Una vez en San Juan, Cecilia pudo hacer el click que necesitaba. No estuvo sola. Su familia, especialmente su mamá, la acompañó en el proceso. Y Boris, a la distancia, también, aunque un año más tarde -en el 2014- también se radicó aquí.

"Ni bien volví, con una amiga empezamos a hacer remeras estampadas y nos compraron muchas en diferentes negocios. Pero no era lo que quería. Seguía haciéndome replanteos. Hasta que descubrí que muchas cosas que me surgían tenían que ver con el modo en que se consume, se usa y se acumula la ropa y en cómo la industria textil genera todo este círculo vicioso y perjudicial con un altísimo costo para el planeta”, explica la mujer que no tiene pruritos -de hecho lo multiplica en sus redes sociales- para decir que no es ningún secreto que la industria de la moda es una de las mayores contaminantes del medioambiente, generando muchísimos desechos y utilizando grandes cantidades de agua y energía en sus procesos, además de provocar consumismo desmesurado. Lo sentía como algo contradictorio con sus objetivos. Entonces se propuso fomentar y poner en práctica el consumo responsable. Se hizo fans de la ropa de ferias americanas y prendas que intercambiaba con sus amigas, empezó a revolver el placard de su mamá y a intervenirle su vestuario. "Ella estaba fascinada con mi trabajo. Le daba vuelta las prendas y hacía algunos trucos de costura, mezclaba con otras partes de prendas y lograba darle vida a ropa que tenía una década de uso. Cada vez buscaba más ropa para renovar, modificar, transformar y ya empezaron a pedirme cosas mis hermanas, mi prima, algunas amigas. Y así el círculo se fue ampliando hasta que llegaron las primeras clientas”, asegura quien en paralelo empezó a experimentar con tintes naturales y motivada por la educación Waldorf que aspira para su hijo Salvador, también incursionó en los cultivos biodinámicos. De hecho, hace poco ha plantado sus primeras semillas de algodones orgánicos para crear sus propias telas.

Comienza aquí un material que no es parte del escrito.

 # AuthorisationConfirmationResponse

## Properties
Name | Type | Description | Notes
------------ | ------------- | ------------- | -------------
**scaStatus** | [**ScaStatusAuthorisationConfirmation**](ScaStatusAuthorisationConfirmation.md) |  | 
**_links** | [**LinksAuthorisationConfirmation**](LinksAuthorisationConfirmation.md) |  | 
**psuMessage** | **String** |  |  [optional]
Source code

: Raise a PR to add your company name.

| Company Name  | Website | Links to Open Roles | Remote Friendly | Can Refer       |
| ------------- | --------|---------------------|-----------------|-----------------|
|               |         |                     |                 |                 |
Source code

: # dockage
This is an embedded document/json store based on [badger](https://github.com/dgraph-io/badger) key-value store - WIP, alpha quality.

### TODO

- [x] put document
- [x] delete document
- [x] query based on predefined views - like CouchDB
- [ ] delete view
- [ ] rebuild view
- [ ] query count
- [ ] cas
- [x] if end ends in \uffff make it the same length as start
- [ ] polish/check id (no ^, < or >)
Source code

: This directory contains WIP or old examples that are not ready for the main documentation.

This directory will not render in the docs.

"Si bien me fascina esto de reutilizar, reciclar, transformar ropa, soy consciente de que no es suficiente. Por eso quiero probar con hacer ropa desde cero con telas absolutamente naturales, sin perjudicar a la naturaleza. Estas telas no son fáciles ni baratas de conseguir en el país, por lo tanto estoy explorando este camino. Estoy investigando qué fibra sembrar en San Juan por nuestro clima o si es mejor utilizar algunas especies de las llamadas aloe vera que desprenden una especie de plástico vegetal que podría servir para hacer telas”, dice absolutamente convencida esta artista de la moda que además de su taller, da clases de reciclado de prendas, asesora a Juno (el emprendimiento social local de mujeres que cosen en sus casas) y llevó el reciclaje a la Fiesta del Sol: ella fue quien se ocupó de utilizar trajes de ediciones anteriores para rearmar vestuarios del último Carrusel.